Data records
-=-=-=-=-

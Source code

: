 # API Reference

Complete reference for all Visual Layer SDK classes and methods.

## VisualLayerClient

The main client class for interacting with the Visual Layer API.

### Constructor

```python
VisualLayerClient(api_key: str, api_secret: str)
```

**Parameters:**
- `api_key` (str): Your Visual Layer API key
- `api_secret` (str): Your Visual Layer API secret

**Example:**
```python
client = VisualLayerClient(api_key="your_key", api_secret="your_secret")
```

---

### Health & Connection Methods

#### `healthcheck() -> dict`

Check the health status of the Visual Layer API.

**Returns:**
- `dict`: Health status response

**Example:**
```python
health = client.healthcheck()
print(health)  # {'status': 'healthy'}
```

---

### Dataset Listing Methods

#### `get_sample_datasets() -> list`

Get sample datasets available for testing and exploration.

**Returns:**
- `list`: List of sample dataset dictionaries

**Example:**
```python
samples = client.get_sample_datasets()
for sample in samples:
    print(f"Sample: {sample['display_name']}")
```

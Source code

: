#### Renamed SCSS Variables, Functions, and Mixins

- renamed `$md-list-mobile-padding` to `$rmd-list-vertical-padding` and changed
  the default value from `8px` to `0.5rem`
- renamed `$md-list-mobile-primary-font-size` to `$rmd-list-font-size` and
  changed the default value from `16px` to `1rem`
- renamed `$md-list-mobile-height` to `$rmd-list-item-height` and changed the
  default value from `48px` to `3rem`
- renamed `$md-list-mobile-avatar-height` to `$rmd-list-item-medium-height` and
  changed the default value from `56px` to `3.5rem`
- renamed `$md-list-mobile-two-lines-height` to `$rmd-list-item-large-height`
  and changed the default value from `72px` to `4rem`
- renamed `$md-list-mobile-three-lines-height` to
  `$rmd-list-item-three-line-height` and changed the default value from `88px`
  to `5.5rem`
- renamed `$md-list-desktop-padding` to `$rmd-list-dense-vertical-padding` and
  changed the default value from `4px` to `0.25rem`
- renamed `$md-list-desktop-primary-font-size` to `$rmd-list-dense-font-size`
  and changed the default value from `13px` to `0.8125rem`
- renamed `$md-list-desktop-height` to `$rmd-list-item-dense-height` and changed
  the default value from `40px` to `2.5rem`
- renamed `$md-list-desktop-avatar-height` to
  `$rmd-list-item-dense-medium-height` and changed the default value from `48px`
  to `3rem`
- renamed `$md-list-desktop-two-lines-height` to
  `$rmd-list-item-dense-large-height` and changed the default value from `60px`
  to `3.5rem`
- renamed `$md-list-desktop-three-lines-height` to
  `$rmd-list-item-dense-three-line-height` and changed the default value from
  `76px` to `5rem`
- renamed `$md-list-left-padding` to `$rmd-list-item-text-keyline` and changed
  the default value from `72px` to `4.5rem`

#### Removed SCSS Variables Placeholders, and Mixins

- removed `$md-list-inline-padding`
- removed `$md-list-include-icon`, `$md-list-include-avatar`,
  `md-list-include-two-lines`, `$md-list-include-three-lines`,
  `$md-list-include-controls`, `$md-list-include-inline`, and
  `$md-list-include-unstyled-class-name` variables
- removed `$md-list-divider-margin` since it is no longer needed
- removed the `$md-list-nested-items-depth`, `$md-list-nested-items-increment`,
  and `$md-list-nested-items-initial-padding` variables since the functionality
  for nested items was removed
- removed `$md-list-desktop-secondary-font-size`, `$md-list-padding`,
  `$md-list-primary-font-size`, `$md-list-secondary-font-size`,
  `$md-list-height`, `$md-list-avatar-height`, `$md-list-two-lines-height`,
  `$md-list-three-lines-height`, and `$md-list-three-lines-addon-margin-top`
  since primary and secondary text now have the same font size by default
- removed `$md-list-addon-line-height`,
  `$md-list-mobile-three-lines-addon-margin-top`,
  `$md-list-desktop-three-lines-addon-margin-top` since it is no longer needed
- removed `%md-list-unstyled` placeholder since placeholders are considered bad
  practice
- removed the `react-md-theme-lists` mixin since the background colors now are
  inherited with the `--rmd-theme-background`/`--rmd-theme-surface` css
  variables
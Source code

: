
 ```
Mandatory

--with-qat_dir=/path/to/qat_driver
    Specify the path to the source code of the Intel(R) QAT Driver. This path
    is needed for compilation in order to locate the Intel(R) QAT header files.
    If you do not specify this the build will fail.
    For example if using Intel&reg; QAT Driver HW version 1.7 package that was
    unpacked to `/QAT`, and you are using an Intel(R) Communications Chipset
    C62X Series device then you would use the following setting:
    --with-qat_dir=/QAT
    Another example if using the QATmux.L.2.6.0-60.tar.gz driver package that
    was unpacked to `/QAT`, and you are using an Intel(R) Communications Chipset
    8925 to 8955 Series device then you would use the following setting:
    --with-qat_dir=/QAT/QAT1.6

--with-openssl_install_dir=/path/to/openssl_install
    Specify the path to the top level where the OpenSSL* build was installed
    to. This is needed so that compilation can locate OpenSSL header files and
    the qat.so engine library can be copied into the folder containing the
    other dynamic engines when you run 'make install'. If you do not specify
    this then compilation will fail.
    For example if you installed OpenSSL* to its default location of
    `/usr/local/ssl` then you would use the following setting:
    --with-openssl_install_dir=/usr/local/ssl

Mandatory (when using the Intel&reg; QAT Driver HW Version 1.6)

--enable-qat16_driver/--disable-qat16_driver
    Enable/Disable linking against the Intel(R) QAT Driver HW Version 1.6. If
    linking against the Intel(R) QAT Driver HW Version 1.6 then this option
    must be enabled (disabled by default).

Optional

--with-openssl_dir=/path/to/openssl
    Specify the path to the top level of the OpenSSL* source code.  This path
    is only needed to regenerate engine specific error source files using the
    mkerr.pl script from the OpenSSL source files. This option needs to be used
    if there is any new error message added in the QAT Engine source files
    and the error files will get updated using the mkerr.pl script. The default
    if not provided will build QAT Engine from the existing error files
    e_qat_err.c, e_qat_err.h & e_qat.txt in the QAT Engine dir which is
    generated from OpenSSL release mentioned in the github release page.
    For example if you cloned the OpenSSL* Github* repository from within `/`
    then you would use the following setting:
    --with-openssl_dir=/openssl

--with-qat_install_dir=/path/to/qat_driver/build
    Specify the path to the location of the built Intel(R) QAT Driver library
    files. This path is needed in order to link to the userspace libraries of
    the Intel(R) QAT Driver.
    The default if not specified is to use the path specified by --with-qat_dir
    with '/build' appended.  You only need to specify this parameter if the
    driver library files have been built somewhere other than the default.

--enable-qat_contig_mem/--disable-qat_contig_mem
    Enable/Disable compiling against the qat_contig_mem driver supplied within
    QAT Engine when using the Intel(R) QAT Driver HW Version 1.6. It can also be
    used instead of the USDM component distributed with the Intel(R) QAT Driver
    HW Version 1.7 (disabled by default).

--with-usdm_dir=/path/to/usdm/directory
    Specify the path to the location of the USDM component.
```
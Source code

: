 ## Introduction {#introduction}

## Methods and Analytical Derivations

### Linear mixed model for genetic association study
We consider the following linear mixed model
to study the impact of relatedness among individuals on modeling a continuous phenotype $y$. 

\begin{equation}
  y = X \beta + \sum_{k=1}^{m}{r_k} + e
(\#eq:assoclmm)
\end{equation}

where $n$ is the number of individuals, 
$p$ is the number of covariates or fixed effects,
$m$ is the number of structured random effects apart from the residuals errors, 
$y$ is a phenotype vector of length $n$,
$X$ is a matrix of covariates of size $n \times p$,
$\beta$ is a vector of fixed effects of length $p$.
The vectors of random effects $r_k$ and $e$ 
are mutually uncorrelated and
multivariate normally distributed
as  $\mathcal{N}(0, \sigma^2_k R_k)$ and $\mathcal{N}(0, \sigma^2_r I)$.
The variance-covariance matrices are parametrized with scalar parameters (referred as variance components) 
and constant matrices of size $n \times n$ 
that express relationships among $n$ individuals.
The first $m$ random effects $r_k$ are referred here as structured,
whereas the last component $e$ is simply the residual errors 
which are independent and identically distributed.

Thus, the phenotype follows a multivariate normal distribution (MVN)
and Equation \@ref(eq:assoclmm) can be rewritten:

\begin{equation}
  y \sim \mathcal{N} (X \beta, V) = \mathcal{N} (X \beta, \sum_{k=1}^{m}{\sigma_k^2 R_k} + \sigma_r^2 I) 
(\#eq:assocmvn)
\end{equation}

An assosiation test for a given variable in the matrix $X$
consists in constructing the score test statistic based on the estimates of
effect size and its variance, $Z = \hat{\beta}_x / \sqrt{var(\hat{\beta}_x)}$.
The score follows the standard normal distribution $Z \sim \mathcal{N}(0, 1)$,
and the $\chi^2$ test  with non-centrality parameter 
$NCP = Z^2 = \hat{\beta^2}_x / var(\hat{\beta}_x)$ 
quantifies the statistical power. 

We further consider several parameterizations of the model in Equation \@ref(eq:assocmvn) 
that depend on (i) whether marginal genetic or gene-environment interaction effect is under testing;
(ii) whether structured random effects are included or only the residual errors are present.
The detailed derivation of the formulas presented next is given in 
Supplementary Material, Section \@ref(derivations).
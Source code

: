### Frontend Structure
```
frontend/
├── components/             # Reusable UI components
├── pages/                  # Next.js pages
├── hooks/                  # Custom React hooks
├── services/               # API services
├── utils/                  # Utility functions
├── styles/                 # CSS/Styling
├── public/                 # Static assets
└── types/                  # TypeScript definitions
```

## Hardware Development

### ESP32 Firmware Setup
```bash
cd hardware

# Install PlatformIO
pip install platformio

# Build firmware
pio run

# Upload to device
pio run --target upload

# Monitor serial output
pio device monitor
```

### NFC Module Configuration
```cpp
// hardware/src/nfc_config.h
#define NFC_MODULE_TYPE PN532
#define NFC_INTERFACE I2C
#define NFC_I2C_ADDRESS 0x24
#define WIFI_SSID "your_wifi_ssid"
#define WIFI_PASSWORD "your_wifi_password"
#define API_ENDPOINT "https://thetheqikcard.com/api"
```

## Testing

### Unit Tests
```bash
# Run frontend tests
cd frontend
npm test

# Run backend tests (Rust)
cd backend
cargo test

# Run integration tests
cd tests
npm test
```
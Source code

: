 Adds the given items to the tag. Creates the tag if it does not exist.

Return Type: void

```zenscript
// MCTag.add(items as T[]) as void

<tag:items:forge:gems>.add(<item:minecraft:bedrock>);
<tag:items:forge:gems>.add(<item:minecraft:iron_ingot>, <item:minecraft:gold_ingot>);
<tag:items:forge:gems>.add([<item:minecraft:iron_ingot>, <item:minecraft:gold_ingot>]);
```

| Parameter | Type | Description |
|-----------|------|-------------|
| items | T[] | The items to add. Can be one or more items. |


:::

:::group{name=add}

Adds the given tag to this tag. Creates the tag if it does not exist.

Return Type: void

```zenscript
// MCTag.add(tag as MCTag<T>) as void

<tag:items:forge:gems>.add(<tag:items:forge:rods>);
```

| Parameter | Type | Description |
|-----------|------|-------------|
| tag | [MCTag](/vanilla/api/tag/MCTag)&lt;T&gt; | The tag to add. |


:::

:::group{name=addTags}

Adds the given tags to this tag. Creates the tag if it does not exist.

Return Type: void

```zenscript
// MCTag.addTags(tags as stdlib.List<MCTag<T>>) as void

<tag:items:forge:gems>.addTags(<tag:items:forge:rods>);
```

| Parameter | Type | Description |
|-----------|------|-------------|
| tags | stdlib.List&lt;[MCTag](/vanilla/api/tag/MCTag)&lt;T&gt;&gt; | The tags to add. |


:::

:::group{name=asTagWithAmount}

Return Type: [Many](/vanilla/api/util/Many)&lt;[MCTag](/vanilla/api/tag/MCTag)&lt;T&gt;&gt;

-=-=-=-=-

▶ ASSIGNMENT
Copy each line of the entries that includes the word "lines".

▶ SOLVED EXERCISE
- renamed `$md-list-mobile-two-lines-height` to `$rmd-list-item-large-height`
- renamed `$md-list-mobile-three-lines-height` to
- renamed `$md-list-desktop-two-lines-height` to
- renamed `$md-list-desktop-three-lines-height` to
  `md-list-include-two-lines`, `$md-list-include-three-lines`,
  `$md-list-height`, `$md-list-avatar-height`, `$md-list-two-lines-height`,
  `$md-list-three-lines-height`, and `$md-list-three-lines-addon-margin-top`
  `$md-list-mobile-three-lines-addon-margin-top`,
  `$md-list-desktop-three-lines-addon-margin-top` since it is no longer needed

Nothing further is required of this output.